__Task requirements__
Lines from the entries below that hold "displayed" form the answer; copy all of them.

+ + + + +

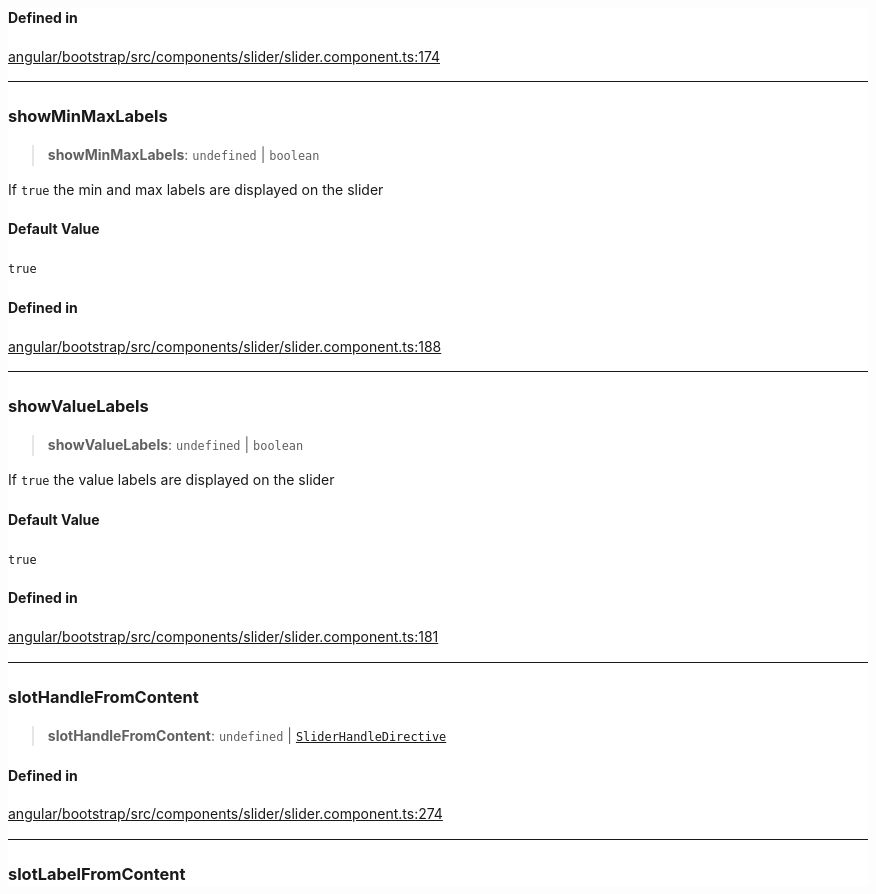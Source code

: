 #### Defined in

[angular/bootstrap/src/components/slider/slider.component.ts:174](https://github.com/AmadeusITGroup/AgnosUI/blob/926df6a835f4277792082a9c739e936e84a280da/angular/bootstrap/src/components/slider/slider.component.ts#L174)

***

### showMinMaxLabels

> **showMinMaxLabels**: `undefined` \| `boolean`

If `true` the min and max labels are displayed on the slider

#### Default Value

`true`

#### Defined in

[angular/bootstrap/src/components/slider/slider.component.ts:188](https://github.com/AmadeusITGroup/AgnosUI/blob/926df6a835f4277792082a9c739e936e84a280da/angular/bootstrap/src/components/slider/slider.component.ts#L188)

***

### showValueLabels

> **showValueLabels**: `undefined` \| `boolean`

If `true` the value labels are displayed on the slider

#### Default Value

`true`

#### Defined in

[angular/bootstrap/src/components/slider/slider.component.ts:181](https://github.com/AmadeusITGroup/AgnosUI/blob/926df6a835f4277792082a9c739e936e84a280da/angular/bootstrap/src/components/slider/slider.component.ts#L181)

***

### slotHandleFromContent

> **slotHandleFromContent**: `undefined` \| [`SliderHandleDirective`](SliderHandleDirective.md)

#### Defined in

[angular/bootstrap/src/components/slider/slider.component.ts:274](https://github.com/AmadeusITGroup/AgnosUI/blob/926df6a835f4277792082a9c739e936e84a280da/angular/bootstrap/src/components/slider/slider.component.ts#L274)

***

### slotLabelFromContent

+ + + + +

__Completed task__
If `true` the min and max labels are displayed on the slider
If `true` the value labels are displayed on the slider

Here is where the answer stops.